C'était une phase de familiarisation au mode de vie de la consommation, les travailleurs étrangers, les bureaux qui arrivaient en ville, les habitants n'avaient pas l'habitude d'avoir des modes de vie organisés autour de la consommation, des factures à payer...Il y avait donc là une phase d'apprentissage à la consommation qui formait, qui transformait en quelque sorte les producteurs en consommateurs. Dans un deuxième temps et dans le contexte général d'une mobilité sociale plus active à l'époque des Trente Glorieuses, ceux qui avaient bien réussi passaient à la deuxième phase pavillonnaire. Et en HLM venaient pour les remplacer les jeunes et des nouveaux. Il y avait donc un processus général de mobilité sociale. L'on peut ajouter une précision pour la période pavillonnaire. Déjà en 1969 le ministère Chalandon avait parlé des " chalandonettes " mais c'est surtout avec la réforme du plan Barre en 1976 qu'a eu lieu l'essor pavillonnaire. Lorsque l'on est passé de l'aide à la pierre à l'aide à la personne.

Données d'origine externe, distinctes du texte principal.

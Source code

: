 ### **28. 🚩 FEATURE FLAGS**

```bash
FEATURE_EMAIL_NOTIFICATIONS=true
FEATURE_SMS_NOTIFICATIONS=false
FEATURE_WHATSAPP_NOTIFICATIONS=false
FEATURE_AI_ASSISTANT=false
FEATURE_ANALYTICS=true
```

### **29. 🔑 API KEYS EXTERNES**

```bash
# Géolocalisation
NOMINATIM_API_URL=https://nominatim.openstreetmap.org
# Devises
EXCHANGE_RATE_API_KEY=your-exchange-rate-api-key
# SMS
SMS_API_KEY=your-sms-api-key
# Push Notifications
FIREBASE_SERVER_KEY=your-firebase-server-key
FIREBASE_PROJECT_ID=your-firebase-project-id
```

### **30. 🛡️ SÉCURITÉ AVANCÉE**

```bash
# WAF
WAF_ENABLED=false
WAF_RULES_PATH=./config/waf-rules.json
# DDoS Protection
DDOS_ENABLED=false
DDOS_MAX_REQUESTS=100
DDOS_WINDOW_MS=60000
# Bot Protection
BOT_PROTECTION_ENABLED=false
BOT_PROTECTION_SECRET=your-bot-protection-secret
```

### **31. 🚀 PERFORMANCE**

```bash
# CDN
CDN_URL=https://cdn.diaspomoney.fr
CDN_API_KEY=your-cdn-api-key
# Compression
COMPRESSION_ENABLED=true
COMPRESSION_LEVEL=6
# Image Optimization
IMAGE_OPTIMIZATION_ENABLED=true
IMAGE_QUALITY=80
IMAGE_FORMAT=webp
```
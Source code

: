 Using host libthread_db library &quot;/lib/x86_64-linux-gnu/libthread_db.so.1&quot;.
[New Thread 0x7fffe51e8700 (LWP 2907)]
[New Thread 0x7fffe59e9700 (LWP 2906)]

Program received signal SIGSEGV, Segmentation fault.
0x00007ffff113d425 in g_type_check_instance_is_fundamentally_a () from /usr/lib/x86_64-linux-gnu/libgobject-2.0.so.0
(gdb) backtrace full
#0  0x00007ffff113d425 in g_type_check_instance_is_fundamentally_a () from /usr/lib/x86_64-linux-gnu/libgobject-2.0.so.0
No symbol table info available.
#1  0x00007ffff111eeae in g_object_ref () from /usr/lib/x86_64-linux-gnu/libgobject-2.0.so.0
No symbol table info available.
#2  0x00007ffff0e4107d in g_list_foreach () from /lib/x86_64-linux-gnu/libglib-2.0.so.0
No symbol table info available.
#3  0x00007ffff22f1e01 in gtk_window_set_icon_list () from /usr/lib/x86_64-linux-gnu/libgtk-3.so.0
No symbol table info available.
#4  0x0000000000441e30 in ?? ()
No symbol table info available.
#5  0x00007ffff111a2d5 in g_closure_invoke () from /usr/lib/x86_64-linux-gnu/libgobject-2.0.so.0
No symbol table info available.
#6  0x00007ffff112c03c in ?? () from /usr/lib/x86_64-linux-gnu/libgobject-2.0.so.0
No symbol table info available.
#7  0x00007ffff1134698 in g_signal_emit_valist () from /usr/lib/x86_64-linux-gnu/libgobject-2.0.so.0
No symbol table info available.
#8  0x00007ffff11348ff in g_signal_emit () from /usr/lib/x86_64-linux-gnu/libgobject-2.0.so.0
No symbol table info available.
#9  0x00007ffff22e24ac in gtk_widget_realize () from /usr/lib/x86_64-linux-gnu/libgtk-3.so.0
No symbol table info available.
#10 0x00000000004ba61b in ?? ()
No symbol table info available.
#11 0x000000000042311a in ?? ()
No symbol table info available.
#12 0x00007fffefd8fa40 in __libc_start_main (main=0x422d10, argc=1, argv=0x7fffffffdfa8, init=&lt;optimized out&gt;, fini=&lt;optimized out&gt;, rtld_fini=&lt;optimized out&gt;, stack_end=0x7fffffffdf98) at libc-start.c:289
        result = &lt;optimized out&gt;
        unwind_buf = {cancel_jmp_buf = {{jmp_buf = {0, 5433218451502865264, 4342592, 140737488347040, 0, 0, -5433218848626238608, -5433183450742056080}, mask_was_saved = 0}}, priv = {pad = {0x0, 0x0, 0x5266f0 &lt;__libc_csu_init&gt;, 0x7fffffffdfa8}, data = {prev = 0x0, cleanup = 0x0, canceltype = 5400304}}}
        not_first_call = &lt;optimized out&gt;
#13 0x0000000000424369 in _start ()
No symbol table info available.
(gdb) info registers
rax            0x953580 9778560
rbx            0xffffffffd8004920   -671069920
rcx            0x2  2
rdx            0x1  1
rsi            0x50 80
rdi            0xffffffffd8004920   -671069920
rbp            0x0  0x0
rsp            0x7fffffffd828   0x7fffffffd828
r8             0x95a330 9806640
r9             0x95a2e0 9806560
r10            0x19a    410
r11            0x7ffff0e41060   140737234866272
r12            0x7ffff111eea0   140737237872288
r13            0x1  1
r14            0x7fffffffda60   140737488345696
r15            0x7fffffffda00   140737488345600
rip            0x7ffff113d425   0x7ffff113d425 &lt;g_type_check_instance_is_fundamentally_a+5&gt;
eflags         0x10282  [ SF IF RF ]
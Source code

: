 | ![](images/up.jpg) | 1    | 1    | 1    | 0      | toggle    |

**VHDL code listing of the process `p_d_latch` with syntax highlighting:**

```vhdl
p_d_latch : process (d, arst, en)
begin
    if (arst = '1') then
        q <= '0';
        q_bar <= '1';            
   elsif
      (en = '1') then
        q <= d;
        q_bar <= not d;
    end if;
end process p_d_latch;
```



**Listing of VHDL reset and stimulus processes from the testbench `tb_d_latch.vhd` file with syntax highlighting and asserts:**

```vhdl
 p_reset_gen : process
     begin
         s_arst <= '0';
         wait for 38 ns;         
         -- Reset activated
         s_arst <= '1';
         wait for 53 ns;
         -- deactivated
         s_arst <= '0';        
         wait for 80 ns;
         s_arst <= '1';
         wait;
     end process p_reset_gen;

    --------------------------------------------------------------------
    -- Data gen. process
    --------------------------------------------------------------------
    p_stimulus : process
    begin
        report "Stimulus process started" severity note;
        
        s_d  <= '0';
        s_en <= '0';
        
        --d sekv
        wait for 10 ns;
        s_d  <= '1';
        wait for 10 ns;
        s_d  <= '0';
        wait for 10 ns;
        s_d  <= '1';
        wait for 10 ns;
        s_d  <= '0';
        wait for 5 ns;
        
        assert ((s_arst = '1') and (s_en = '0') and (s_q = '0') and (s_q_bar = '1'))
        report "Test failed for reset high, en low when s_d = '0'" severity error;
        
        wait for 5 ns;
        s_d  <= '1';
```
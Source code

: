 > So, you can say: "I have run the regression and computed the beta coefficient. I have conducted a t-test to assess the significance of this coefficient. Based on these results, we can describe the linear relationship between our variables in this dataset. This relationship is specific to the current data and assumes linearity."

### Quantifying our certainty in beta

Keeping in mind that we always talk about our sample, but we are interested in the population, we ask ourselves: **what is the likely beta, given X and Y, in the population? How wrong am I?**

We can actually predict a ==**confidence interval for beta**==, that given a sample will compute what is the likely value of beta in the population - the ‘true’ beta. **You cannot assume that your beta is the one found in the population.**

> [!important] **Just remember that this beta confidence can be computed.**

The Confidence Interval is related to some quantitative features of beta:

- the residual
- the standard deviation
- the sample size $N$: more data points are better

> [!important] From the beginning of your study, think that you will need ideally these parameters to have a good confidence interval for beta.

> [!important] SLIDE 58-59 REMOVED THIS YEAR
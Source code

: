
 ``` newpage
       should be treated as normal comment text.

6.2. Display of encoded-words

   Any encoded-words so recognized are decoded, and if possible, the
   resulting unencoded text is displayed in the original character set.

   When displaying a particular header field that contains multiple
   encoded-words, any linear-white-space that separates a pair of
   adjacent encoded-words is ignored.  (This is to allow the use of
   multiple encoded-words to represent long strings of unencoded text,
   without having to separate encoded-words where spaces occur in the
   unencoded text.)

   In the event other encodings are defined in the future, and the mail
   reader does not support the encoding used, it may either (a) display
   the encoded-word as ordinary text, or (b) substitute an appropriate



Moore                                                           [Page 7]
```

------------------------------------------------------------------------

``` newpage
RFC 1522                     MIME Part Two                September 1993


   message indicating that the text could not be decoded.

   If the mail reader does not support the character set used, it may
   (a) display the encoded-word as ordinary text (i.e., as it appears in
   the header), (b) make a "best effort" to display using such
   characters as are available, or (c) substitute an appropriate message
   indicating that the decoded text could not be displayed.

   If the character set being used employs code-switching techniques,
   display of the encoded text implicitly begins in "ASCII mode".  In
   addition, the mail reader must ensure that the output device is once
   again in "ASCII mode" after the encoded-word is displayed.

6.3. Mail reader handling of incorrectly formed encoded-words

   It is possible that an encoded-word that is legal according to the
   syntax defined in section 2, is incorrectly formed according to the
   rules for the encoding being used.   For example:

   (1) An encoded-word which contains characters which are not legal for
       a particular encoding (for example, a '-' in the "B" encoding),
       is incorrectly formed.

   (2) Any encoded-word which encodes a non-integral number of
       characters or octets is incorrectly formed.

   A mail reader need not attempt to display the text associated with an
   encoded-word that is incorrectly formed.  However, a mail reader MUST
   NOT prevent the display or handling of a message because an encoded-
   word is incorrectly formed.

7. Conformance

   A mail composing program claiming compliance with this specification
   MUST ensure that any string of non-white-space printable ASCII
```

- Mais est-ce que cette forme de construction pavillonnaire n'a pas été aussi conçue pour éviter le type HLM, tout en reproduisant cependant la même forme de division de l'espace urbain ?

- Oui, et en plus cela avait été conçu dans une période inflationniste, ce qui permettait des remboursements plus aisés. Barre était par exemple persuadé, alors que nous étions pourtant à la fin des années 70, que la crise n'était pas si importante que cela ( la crise avait débutée en 1973 ), et qu'on allait avoir à nouveau des taux de croissance réguliers. Il prévoyait surtout que l'inflation allait continuer à être forte. Ce qui permettait de penser que les prêts et les taux d'intérêts réels allaient diminuer d'année en année et cela était avantageux pour l'essor des pavillons puisque les gens, avec l'inflation, avaient affaire à des remboursements très faibles. Or, à partir de 1981, et des socialistes, l'inflation a été stoppée. Mais les familles populaires se sont trouvées avec des remboursements qui n'étaient pas du tout prévus cinq ans auparavant. En plus le chômage a énormément augmenté donc il y a eu de gros problèmes de surendettement, de revente de pavillons en catastrophe, il y a un tas de gens qui se sont “ plantés “ et qui sont revenus en HLM, cela a fait des catastrophes.

-Vous dites que les “ qualités socio-territoriales “ qui permettent justement l’évolution des centre-villes sont par contre cruellement absentes dans ces quartiers dits difficiles...

-Ces quartiers ont en effet des qualités socio-territoriales limitées alors que traditionnellement une ville, les villes, surtout en Europe, ont une histoire qui sédimente, enrichit en profondeur l'espace urbain. On voit par exemple les vagues de population qui arrivent et transforment les villes à travers leur mode de vie et leur habitat et à travers les fonctions économiques ; que cela soit le commerce, l’artisanat, on voit donc l’espace urbain évoluer. A l'inverse la structure urbaine de tous ces quartiers de type Z.U.P, cela fait tout de même longtemps que cela existe, c’est né au lendemain de la guerre, cela fait près de cinquante ans, eh bien ce sont des morceaux de ville où l’histoire ne marque pas. La seule histoire qui s’y marque c’est la dégradation, la seule fonction économique qui semble pouvoir se mettre en place c’est l’économie de la drogue, c’est quand même étonnant!

-Les gens parlent d'ailleurs entre-eux de la “zone“...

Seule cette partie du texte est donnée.